"""

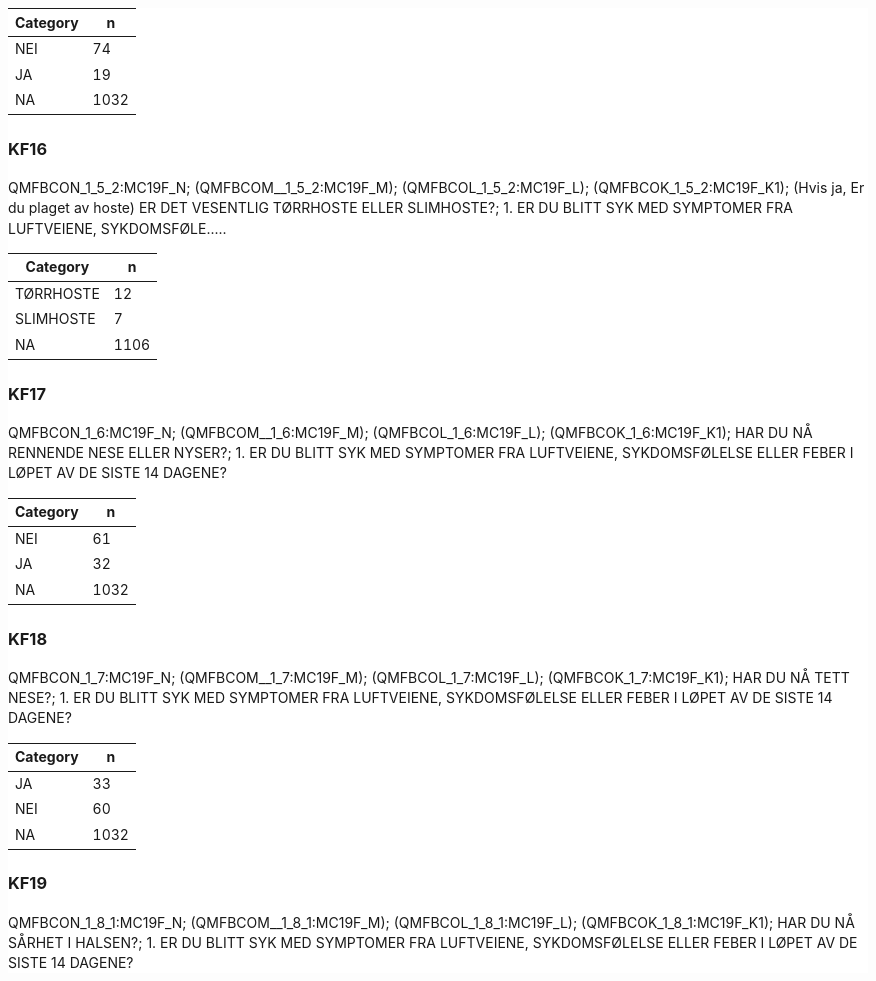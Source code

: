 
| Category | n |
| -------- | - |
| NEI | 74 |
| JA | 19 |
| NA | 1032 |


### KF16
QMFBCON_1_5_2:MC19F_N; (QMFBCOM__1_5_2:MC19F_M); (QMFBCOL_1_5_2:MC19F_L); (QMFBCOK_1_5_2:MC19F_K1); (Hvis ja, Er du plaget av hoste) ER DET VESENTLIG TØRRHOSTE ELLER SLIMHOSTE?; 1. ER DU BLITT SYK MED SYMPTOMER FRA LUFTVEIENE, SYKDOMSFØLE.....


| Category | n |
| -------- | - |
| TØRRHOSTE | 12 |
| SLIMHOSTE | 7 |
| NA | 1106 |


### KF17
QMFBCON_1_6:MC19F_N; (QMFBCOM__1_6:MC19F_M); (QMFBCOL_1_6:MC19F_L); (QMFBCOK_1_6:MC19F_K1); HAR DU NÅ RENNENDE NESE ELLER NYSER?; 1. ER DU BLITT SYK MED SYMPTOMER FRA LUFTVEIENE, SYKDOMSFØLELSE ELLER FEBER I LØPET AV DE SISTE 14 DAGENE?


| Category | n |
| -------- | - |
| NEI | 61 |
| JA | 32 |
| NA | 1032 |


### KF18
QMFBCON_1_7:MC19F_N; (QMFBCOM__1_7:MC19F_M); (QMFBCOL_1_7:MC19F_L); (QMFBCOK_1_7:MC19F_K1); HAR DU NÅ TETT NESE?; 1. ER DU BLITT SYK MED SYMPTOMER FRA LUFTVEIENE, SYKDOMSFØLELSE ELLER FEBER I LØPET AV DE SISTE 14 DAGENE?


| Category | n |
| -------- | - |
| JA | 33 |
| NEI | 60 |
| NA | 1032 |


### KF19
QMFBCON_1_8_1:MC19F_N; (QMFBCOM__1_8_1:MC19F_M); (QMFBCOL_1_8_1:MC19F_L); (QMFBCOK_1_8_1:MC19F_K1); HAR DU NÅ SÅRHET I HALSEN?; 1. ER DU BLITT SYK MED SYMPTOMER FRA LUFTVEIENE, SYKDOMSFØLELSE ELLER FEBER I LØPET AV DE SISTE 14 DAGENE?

"""
"""

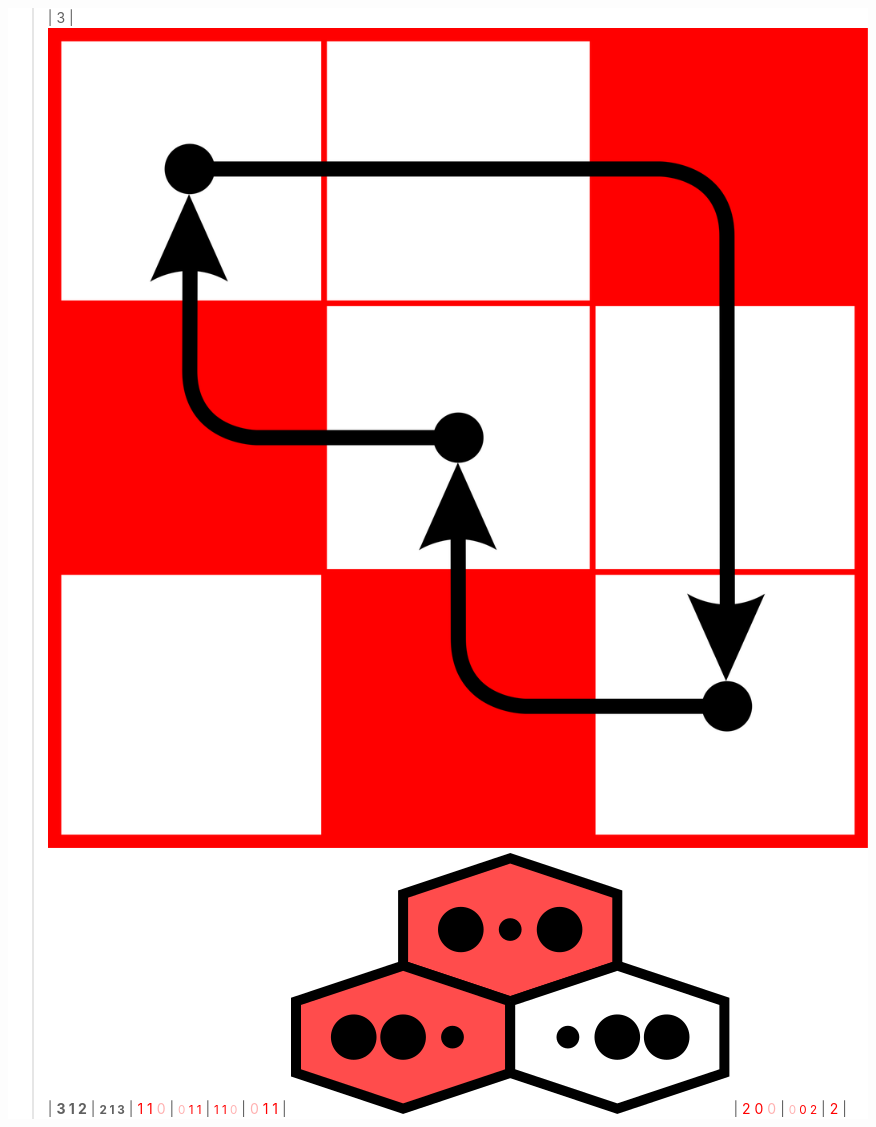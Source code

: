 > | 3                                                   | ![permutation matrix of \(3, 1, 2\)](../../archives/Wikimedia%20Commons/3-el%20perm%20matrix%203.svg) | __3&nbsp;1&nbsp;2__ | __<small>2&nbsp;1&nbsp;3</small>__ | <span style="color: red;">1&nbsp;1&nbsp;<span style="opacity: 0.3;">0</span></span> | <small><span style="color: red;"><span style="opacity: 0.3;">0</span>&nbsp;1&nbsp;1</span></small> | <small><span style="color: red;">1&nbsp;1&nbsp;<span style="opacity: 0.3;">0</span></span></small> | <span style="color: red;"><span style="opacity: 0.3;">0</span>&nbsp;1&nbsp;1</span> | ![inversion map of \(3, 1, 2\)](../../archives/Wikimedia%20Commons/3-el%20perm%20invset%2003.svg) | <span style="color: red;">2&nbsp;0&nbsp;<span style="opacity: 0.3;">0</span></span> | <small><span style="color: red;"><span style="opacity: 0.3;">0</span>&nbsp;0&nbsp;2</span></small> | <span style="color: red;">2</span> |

"""
"""

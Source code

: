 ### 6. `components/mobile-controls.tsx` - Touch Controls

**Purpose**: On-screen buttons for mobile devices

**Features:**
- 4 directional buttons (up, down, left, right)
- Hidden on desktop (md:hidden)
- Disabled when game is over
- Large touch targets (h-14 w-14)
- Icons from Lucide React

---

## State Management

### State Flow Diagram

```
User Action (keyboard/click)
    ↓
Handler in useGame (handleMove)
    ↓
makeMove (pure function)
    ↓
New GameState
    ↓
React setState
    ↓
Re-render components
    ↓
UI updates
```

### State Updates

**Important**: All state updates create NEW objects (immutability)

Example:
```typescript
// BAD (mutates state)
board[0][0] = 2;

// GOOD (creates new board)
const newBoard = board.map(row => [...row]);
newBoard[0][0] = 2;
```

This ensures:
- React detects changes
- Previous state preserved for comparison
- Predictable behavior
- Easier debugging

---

"""

Your assignment:
If a line above holds the string "newBoard", return it as it stands.

Your solution:
const newBoard = board.map(row => [...row]);
newBoard[0][0] = 2;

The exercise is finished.